Un nudo es una unidad de velocidad utilizada en la navegación marítima y aérea. Equivale a una milla náutica por hora, lo que representa aproximadamente 1.852 kilómetros por hora.
Esto significa que:
- 1 nudo = 1.852 km/h
- 10 nudos = 18.52 km/h
- 20 nudos = 37.04 km/h
- 30 nudos = 55.56 km/h
De esta manera, una embarcación que navega a 10 nudos se desplaza a unos 18.5 kilómetros por hora, mientras que una velocidad de 20 nudos equivale a cerca de 37 kilómetros por hora.
El origen de esta medida
La palabra «nudo» tiene su origen en un antiguo método empleado por los marineros para calcular la velocidad de sus barcos. En épocas en las que no existían instrumentos electrónicos, se utilizaba una cuerda con nudos colocados a distancias regulares y una pieza de madera que se dejaba flotando detrás de la embarcación.

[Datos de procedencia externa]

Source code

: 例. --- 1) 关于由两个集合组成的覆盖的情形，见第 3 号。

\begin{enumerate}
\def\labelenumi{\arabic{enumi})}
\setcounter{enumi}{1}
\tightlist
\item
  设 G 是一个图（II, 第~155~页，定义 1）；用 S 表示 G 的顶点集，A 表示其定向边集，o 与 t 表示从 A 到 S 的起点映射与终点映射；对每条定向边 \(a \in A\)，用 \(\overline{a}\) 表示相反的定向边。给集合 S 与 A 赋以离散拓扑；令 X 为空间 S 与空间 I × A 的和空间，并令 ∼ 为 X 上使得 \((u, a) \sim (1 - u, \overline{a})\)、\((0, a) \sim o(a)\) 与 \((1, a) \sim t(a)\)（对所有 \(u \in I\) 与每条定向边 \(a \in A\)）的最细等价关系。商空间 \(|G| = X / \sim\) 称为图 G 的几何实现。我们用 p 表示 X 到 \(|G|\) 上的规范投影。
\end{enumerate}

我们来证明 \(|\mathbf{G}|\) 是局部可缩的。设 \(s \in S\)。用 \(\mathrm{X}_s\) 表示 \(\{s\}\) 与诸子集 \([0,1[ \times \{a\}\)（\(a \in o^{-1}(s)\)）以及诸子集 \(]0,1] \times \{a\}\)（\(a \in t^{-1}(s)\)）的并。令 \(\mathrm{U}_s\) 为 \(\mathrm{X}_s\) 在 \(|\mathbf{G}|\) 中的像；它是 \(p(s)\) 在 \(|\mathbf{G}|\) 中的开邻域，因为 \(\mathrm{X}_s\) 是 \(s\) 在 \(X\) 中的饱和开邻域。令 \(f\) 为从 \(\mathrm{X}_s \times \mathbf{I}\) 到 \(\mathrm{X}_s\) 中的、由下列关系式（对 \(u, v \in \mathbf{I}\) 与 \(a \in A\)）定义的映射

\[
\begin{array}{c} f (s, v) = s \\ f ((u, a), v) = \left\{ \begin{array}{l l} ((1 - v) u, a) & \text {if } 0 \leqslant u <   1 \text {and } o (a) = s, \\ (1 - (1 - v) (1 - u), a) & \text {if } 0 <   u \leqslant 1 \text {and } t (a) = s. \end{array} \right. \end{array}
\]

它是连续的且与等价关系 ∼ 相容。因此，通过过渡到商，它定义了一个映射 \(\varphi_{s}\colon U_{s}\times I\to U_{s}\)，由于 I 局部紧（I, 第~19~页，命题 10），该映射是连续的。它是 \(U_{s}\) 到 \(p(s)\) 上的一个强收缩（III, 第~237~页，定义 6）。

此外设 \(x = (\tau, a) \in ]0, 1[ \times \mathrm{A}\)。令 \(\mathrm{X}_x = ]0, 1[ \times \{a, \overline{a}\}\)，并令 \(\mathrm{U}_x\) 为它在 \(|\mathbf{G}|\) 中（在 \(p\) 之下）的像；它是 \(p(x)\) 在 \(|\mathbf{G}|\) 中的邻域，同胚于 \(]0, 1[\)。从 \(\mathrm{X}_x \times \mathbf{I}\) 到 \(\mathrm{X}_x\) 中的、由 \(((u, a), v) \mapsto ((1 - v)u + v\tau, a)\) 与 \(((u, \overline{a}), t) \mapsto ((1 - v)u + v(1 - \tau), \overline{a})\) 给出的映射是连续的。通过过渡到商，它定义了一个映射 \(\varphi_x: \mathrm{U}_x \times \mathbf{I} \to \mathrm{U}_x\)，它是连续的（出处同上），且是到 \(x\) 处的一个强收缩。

Mientras el barco avanzaba, los marineros contaban cuántos nudos de la cuerda pasaban durante un intervalo de tiempo determinado. El número de nudos registrados permitía estimar la velocidad de navegación.
Aunque la tecnología ha evolucionado enormemente desde entonces, el término se mantuvo y terminó convirtiéndose en una unidad oficial de medida.
¿Por qué se sigue utilizando?
La principal razón es que el nudo está vinculado a la milla náutica, una medida diseñada específicamente para la navegación. Esta relación facilita los cálculos de distancia, posición y velocidad en las cartas náuticas y sistemas de navegación utilizados en todo el mundo.
Al emplear nudos y millas náuticas, los navegantes pueden trabajar con mayor precisión al desplazarse sobre la superficie terrestre, especialmente durante travesías de larga distancia.
También se utiliza en la aviación
Los aviones también miden su velocidad en nudos. Esto permite que pilotos, controladores aéreos y sistemas de navegación utilicen un mismo estándar internacional basado en coordenadas geográficas.
Gracias a ello, la comunicación y los cálculos operativos son más uniformes y eficientes tanto en el aire como en el mar.
Una medida que ha resistido el paso del tiempo
A pesar de la llegada de modernos sistemas GPS y sofisticados instrumentos de navegación, los nudos continúan siendo la referencia oficial para medir la velocidad de barcos y aeronaves.
Su permanencia demuestra cómo una antigua práctica de los marineros logró transformarse en un estándar internacional que sigue siendo fundamental para la navegación moderna.